** THE INPUT follows **

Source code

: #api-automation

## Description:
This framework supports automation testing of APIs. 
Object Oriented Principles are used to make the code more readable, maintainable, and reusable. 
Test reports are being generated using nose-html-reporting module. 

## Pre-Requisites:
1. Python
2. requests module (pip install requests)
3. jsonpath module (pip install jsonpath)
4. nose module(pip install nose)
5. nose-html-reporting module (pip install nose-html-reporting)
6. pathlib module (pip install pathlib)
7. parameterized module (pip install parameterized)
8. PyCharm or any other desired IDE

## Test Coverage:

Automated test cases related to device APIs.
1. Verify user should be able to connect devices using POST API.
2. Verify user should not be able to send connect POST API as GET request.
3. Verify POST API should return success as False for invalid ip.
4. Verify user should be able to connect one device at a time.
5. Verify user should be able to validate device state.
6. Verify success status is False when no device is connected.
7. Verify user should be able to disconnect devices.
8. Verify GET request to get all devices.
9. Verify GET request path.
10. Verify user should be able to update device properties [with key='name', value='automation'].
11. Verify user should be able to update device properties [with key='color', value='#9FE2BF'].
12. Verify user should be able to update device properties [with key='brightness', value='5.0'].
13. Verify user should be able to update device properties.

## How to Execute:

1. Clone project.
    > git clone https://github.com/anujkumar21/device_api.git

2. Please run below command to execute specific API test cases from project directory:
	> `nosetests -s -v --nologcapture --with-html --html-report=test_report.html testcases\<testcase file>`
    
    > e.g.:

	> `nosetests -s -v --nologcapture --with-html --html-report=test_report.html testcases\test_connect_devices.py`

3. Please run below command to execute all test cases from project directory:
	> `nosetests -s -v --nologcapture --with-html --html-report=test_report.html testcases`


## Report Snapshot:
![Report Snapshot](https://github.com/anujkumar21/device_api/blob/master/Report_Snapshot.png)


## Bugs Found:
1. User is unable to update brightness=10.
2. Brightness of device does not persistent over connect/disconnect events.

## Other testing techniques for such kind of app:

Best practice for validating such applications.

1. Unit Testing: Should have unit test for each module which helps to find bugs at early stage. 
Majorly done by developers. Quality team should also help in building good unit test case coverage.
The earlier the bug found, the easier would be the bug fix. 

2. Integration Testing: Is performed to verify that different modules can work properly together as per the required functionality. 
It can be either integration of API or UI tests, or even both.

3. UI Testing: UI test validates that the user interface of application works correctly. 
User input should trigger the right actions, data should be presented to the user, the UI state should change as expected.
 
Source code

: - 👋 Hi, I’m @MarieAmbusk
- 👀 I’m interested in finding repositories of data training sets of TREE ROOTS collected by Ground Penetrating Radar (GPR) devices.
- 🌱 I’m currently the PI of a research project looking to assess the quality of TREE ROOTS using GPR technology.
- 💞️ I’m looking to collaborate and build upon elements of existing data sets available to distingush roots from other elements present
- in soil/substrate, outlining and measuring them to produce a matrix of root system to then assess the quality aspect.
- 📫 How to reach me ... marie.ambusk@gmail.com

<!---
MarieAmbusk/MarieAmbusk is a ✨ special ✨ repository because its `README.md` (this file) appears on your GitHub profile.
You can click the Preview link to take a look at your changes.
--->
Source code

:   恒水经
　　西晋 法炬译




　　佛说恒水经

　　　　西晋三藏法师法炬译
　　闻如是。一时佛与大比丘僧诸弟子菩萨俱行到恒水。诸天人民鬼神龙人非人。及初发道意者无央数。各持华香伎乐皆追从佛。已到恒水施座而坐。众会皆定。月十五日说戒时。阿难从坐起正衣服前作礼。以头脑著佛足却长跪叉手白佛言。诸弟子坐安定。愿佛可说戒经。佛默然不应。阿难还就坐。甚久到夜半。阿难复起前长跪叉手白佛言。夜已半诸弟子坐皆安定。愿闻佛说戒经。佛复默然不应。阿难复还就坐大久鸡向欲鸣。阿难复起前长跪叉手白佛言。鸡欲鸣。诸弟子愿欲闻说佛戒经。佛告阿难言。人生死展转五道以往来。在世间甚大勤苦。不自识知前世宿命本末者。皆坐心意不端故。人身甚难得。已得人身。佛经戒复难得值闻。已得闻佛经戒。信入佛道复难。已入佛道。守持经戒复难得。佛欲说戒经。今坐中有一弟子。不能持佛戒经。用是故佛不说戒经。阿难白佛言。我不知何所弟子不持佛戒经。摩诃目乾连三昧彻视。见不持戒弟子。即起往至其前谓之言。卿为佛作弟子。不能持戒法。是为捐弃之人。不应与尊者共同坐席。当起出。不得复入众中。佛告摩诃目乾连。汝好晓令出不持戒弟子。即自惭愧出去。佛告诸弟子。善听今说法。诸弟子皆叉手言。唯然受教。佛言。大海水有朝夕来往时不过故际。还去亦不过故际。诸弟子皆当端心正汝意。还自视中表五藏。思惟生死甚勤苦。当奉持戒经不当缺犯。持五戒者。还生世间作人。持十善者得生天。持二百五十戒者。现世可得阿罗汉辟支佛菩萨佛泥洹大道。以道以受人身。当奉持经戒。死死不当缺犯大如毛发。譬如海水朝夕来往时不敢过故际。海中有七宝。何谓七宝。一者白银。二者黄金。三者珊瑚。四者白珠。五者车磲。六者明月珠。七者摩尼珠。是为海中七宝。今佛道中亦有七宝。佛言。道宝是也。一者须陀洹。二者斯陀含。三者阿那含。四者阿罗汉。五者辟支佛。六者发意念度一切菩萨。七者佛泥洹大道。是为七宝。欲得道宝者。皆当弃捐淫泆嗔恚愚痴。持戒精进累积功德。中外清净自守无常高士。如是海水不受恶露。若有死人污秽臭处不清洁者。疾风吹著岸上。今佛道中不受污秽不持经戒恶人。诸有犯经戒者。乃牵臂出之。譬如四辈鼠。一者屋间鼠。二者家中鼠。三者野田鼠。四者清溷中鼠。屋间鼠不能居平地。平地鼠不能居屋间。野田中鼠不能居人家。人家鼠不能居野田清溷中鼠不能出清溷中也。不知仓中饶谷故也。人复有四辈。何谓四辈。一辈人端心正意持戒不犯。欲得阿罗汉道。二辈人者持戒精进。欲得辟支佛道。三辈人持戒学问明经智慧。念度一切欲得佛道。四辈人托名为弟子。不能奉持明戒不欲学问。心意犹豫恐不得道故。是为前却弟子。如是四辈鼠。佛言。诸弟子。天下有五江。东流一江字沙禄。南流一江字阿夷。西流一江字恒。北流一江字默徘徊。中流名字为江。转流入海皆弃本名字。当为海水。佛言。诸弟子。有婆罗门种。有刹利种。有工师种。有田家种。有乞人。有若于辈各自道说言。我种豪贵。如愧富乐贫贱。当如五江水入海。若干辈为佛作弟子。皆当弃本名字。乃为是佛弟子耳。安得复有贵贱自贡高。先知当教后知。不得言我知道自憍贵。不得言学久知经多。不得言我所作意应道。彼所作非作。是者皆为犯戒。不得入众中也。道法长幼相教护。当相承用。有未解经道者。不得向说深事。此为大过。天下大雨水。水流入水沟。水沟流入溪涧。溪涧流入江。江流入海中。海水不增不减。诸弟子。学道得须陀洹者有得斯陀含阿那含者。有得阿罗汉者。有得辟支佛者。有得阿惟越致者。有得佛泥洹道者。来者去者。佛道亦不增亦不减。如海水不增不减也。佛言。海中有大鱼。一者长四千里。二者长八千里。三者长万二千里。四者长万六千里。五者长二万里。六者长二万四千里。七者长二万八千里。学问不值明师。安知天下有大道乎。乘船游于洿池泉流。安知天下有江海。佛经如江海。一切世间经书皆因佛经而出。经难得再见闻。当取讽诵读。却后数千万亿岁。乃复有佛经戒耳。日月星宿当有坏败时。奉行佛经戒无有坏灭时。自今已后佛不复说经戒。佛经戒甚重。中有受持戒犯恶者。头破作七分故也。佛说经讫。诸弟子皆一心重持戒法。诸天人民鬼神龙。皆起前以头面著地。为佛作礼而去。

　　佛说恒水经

** End of THE INPUT **

** WHAT THE TASK REQUIRES **
Wherever "reporting" occurs in the records above, copy the line it sits in.

** ANSWER SPACE **
Test reports are being generated using nose-html-reporting module. 
5. nose-html-reporting module (pip install nose-html-reporting)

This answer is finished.